The Issue of AV Training
With Anyverse, we’re helping our customers tackle some of the more challenging machine learning problems in enabling autonomous driving. Many teams are collecting real life images at a very high cost in both money and time. Even with datasets collected by driving millions of miles, problems are encountered with biases and statistical imbalances leading to less than optimal performance of the resulting models.
The Example of Traffic Lights
Let’s take the example of traffic signals – real life datasets tend to not get a balance of signal states from the desired balance of range of distances, times of day, and color variations. Added to this are the problem of capturing difficult angles, obstructions, and sun positions. In many cases, traffic signal detection and classification confidence levels are unacceptably low and are plagued by low accuracy with false positives and misses.
It’s been recognized in the literature that enhancing machine learning models with synthetic images delivers positive outcomes in accuracy. Many of these early studies have achieved some improvement with images with low graphics quality (game engines) that unfortunately introduce their own compromises and artifacts that can plague the resulting model.
The Anyverse Approach
The Anyverse approach is to use high fidelity physics-based modeling and rendering to create true photorealistic images.

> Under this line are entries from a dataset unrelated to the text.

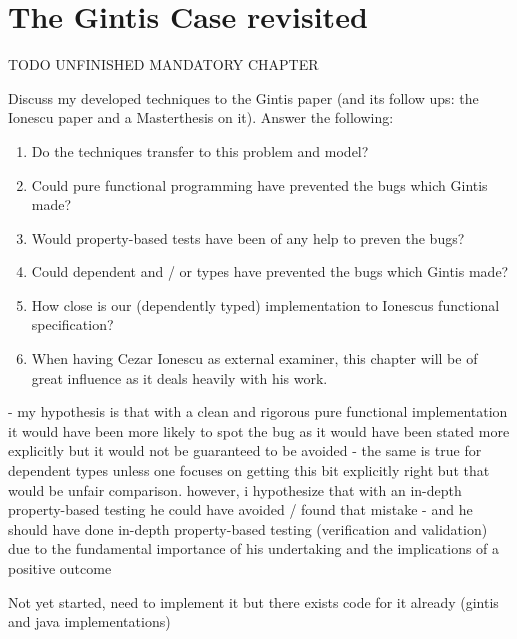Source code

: \chapter{The Gintis Case revisited}
\label{ch:gintis_case}
TODO UNFINISHED MANDATORY CHAPTER

Discuss my developed techniques to the Gintis paper (and its follow ups: the Ionescu paper \cite{botta_functional_2011} and a Masterthesis \cite{evensen_extensible_2010} on it). Answer the following:

\begin{enumerate}
	\item Do the techniques transfer to this problem and model? 
	
	\item Could pure functional programming have prevented the bugs which Gintis made? 
	
	\item Would property-based tests have been of any help to preven the bugs?
	
	\item Could dependent and / or types have prevented the bugs which Gintis made? 
	
	\item How close is our (dependently typed) implementation to Ionescus functional specification? 
	
	\item When having Cezar Ionescu as external examiner, this chapter will be of great influence as it deals heavily with his work.

\end{enumerate}

- my hypothesis is that with a clean and rigorous pure functional implementation it would have been more likely to spot the bug as it would have been stated more explicitly but it would not be guaranteed to be avoided - the same is true for dependent types unless one focuses on getting this bit explicitly right but that would be unfair comparison. however, i hypothesize that with an in-depth property-based testing he could have avoided / found that mistake - and he should have done in-depth property-based testing (verification and validation) due to the fundamental importance of his undertaking and the implications of a positive outcome

Not yet started, need to implement it but there exists code for it already (gintis and java implementations)

%
%
%
%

Our approach allows us to generate critical metadata – subject boxing, instance segmentation, and/or semantic segmentation concurrent with the generation of images. This eliminates slow, expensive, and error-prone tagging that comes from post-capture processing that plagues the use of real-world data. We can also model camera specifications, locations, and configurations.
In the case of traffic signals, we can generate a wide range of traffic signal models, number of lights, arrows, orientation, in a variety of settings to simulate the environment anywhere in the world.
To illustrate the potential power of this approach we have been testing with two disparate pre-made machine learning models. One has a wide range of classes that includes traffic signals – ResNet50. The other is an ImageNet based model that included the LISA real-life traffic signal datasets. For the first test of Anyverse, we generated a sample dataset of three stack traffic signals of 500 images of each class, red, yellow, green, and off. The images vary over distance from car, angle, sun position, signal color variation, and other environmental factors.
For transfer learning, we first removed the last fully connected layer from each model and then trained as a Softmax classifier with our sample dataset. From there we fine-tuned via back propagation through the full network. We think this mirrors the approach that customers will take to prove the value of our machine generated synthetic datasets. For the second test, we created a larger dataset of 5000 images of each class, and this time at a higher resolution of 4K images. This dataset also included more variations than the first.
To test the results, we used the Bosch traffic signal datasets to determine how performance improved, after cleaning up some bad data in the set. We ran the base model, ResNet50, and our updated model, ResNet50+, on a subset of the Bosch traffic signal dataset using only red, yellow, and green lights in three stack signals since that’s what we generated initially. When matching those samples, we compared what was seen as a traffic signal and its region of interest to the ground truth data from the testing samples. We considered the match accurate if the matching region overlapped by at least 50%, meaning the traffic signal was identified even if not seeing 100% of the traffic signal. We also required at least 50% confidence in our tests.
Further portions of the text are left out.